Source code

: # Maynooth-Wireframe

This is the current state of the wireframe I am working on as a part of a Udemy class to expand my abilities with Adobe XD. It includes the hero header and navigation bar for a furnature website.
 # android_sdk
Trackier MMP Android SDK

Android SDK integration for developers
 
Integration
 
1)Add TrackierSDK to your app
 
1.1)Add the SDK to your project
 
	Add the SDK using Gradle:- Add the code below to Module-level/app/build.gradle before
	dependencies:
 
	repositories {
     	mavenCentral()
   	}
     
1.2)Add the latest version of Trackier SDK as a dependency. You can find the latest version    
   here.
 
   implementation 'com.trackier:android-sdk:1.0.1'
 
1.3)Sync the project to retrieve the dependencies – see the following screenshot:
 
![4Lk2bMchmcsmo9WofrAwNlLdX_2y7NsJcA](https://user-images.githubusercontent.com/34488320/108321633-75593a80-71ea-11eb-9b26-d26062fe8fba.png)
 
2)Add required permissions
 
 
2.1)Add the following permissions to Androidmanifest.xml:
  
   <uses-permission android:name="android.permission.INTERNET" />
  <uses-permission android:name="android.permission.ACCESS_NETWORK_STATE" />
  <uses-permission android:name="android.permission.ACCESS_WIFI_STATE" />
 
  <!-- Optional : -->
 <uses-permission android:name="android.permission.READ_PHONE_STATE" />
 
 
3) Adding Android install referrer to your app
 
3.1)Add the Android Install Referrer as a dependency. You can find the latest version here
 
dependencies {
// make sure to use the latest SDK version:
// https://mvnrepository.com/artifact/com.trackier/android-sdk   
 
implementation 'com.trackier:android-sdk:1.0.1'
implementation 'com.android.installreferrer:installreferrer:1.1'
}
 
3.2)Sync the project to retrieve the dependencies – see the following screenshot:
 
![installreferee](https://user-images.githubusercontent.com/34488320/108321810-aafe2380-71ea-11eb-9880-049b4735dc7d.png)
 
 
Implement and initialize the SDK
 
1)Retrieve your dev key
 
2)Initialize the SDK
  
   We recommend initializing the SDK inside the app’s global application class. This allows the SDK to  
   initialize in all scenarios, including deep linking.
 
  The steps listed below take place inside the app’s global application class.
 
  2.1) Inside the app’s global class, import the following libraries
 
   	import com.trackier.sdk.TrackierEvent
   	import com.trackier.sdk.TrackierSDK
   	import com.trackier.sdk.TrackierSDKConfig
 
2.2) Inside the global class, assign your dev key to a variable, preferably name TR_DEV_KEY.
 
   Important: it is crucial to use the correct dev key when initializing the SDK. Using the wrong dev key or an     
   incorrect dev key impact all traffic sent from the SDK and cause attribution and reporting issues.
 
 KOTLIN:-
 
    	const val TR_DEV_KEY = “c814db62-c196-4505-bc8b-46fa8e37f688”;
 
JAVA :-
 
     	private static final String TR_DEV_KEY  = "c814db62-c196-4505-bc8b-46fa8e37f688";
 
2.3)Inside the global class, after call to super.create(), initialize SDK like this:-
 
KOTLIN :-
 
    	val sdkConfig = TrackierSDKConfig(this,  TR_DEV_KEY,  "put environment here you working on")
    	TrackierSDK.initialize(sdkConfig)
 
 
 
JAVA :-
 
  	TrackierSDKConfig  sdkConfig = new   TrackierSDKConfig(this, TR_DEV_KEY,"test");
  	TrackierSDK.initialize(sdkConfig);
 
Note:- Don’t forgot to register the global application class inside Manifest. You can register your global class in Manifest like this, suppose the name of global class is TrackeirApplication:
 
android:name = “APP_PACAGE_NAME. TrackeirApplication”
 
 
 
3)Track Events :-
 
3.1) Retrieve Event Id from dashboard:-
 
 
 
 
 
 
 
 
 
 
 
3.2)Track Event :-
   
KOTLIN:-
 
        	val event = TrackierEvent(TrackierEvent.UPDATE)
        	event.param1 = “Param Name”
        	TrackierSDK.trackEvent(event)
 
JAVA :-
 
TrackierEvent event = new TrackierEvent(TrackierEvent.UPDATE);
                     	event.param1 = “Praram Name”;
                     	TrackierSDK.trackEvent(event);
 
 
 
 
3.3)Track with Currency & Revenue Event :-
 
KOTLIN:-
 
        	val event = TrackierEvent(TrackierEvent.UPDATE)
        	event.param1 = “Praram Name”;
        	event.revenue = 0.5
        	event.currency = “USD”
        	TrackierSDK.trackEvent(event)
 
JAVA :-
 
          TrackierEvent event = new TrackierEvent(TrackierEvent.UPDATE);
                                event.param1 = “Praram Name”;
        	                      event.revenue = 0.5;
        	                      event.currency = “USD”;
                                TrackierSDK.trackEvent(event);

◆ Instructions to follow
Lines above with the string "following" need to be found and copied.

◆ Written solution
1.3)Sync the project to retrieve the dependencies – see the following screenshot:
2.1)Add the following permissions to Androidmanifest.xml:
3.2)Sync the project to retrieve the dependencies – see the following screenshot:
  2.1) Inside the app’s global class, import the following libraries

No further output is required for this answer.